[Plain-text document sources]
[Start of section]

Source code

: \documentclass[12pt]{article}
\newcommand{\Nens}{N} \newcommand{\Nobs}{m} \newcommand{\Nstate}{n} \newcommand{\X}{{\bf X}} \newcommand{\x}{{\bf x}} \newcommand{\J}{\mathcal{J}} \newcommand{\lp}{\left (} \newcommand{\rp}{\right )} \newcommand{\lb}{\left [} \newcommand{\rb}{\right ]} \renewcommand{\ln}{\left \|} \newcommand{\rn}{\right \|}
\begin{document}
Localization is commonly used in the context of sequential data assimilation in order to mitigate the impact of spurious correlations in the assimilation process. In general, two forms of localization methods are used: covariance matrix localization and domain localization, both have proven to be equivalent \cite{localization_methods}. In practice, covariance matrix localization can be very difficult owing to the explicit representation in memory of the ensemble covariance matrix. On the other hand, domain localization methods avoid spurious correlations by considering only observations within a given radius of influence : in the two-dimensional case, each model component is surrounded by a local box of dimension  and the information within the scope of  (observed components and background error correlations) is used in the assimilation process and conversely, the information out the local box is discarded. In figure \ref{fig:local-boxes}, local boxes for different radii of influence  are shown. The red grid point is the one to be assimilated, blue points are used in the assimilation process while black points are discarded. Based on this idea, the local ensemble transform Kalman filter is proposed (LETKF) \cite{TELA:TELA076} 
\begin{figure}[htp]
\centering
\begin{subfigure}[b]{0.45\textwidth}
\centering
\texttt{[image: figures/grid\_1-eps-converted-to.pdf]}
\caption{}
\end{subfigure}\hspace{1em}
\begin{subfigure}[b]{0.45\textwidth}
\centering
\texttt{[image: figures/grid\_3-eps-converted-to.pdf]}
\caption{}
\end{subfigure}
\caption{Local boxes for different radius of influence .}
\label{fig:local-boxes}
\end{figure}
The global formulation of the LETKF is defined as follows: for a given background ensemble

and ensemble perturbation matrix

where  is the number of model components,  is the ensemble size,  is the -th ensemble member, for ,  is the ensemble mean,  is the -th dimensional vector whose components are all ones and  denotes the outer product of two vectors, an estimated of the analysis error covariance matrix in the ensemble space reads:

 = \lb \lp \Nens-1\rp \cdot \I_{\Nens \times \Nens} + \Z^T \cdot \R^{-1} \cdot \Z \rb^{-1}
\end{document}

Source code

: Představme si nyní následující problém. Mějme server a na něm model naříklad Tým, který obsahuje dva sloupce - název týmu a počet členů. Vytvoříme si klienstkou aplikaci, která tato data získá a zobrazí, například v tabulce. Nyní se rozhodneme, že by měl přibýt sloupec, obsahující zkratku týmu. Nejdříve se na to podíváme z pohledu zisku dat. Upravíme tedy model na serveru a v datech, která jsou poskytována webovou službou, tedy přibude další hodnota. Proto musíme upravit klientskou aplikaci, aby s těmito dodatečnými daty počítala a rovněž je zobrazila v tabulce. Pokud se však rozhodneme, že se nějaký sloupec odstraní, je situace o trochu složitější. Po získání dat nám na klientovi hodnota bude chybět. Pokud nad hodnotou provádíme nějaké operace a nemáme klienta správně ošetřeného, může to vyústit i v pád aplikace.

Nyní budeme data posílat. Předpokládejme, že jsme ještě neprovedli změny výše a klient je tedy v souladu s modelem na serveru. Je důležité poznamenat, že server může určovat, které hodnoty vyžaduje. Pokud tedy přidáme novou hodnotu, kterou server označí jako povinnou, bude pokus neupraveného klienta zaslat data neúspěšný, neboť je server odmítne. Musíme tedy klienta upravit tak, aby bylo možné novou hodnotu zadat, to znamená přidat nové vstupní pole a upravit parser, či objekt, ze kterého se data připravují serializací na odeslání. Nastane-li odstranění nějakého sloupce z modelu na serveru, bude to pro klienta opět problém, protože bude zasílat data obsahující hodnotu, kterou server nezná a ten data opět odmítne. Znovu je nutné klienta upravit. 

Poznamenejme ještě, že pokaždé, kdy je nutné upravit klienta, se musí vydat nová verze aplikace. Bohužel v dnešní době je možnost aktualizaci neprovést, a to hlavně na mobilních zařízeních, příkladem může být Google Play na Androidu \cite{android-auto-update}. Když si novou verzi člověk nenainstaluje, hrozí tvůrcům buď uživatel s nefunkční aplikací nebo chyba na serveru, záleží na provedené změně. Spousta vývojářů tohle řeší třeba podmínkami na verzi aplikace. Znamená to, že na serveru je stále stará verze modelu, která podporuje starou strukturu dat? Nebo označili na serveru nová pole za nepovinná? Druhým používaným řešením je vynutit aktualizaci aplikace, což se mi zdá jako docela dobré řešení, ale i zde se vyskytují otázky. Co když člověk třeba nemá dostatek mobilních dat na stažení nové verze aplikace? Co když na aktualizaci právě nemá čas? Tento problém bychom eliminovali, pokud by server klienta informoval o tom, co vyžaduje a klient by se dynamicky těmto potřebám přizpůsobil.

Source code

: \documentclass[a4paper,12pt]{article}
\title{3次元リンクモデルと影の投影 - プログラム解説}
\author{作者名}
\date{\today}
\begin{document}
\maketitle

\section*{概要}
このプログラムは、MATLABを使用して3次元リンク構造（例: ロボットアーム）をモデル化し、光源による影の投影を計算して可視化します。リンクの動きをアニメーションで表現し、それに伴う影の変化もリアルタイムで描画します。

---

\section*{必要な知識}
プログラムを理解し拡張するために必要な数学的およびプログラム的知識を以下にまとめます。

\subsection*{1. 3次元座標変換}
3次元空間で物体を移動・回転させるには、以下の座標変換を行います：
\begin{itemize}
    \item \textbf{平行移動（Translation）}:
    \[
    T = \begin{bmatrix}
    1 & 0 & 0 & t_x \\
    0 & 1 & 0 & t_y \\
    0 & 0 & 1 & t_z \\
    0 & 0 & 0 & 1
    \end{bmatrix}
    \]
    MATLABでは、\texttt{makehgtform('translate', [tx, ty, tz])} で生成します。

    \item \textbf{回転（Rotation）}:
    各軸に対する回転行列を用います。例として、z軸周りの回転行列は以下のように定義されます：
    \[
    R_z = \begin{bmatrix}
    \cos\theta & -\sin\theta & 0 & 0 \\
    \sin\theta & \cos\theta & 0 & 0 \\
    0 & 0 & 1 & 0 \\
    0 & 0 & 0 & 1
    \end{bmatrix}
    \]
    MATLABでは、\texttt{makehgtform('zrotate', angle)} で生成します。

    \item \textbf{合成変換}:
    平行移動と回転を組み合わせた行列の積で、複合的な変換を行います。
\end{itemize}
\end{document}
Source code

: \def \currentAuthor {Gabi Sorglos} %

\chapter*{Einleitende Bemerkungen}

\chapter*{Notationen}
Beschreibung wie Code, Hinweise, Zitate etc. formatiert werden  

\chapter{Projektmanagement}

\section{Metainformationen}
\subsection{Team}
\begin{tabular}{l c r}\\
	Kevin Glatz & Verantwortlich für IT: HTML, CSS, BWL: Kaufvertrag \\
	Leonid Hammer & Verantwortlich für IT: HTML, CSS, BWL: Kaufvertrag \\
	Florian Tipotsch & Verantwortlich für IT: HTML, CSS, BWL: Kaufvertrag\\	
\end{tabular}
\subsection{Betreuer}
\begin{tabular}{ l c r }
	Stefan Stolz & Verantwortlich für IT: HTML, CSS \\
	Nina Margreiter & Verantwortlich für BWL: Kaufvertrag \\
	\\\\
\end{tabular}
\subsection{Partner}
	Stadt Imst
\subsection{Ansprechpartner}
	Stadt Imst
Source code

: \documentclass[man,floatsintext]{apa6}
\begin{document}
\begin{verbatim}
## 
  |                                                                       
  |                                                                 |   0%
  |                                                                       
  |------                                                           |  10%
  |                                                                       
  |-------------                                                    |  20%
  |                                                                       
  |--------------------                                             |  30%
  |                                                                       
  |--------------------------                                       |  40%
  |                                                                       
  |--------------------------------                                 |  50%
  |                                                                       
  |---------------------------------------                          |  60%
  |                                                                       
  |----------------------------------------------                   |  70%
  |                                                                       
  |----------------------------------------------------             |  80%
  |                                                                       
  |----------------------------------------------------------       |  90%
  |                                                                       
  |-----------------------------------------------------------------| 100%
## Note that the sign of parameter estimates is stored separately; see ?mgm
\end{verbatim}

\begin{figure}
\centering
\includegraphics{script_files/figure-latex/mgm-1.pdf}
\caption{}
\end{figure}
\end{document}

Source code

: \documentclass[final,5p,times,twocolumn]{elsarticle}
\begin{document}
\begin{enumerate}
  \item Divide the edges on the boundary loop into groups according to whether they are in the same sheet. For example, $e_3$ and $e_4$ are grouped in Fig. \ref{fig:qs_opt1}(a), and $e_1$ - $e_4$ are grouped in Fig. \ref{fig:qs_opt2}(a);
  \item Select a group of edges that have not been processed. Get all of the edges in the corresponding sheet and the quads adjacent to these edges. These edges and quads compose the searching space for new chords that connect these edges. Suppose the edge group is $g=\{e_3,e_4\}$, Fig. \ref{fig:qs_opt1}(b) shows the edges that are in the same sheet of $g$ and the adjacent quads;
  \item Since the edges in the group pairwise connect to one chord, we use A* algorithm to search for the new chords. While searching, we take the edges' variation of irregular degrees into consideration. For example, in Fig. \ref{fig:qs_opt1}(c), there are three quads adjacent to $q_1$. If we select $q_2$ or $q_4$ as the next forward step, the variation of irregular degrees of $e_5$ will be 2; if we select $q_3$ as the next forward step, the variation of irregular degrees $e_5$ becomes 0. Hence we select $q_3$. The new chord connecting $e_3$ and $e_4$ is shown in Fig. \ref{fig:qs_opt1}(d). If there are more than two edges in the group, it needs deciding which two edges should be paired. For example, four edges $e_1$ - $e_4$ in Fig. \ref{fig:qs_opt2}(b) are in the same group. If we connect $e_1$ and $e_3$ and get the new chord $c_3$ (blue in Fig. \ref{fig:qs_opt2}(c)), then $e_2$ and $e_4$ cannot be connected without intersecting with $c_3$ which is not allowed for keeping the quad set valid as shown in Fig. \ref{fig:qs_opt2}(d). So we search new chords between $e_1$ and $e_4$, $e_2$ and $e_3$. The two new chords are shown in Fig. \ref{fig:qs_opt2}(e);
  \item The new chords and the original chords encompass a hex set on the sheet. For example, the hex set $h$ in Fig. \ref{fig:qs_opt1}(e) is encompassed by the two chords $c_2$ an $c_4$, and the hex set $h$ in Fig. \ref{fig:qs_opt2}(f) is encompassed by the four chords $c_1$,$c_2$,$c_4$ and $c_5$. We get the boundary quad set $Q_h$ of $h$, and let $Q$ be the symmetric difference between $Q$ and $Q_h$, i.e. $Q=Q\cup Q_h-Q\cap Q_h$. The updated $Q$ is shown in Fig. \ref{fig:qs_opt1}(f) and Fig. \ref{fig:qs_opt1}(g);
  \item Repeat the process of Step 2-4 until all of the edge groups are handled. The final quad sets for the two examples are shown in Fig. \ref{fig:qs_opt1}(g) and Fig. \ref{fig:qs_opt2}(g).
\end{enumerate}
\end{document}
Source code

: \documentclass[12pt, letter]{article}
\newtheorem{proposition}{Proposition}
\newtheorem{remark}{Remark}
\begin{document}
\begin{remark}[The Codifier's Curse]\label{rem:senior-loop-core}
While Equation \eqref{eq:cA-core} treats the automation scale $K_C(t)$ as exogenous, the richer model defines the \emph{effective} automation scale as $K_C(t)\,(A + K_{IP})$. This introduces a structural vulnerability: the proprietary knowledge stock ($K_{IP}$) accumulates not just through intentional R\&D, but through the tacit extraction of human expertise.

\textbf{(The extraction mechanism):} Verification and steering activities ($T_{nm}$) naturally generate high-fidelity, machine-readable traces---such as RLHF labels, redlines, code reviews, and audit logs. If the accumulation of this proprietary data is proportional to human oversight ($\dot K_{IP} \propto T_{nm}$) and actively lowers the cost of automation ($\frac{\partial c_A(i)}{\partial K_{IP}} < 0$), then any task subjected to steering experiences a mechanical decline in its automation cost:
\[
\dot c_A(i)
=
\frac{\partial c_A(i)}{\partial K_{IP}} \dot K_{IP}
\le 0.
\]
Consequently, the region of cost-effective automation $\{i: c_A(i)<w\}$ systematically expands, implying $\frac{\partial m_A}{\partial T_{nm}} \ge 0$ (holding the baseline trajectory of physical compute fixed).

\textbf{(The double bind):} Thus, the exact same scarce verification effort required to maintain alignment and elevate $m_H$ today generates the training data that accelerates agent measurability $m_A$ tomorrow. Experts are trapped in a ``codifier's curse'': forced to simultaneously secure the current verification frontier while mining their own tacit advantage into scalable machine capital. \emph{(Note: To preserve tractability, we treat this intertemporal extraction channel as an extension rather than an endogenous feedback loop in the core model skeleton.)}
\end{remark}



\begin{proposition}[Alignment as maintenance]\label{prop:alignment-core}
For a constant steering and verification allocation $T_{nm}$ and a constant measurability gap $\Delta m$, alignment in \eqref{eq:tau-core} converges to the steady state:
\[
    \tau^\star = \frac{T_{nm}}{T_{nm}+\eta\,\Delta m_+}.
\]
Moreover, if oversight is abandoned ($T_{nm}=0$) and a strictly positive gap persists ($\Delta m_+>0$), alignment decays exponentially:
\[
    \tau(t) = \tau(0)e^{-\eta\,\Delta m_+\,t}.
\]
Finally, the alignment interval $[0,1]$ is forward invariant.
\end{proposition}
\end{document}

[End of section]

#### [What this task involves]
List every line above that holds the word "chapter".

#### [Result below]
\chapter*{Einleitende Bemerkungen}
\chapter*{Notationen}
\chapter{Projektmanagement}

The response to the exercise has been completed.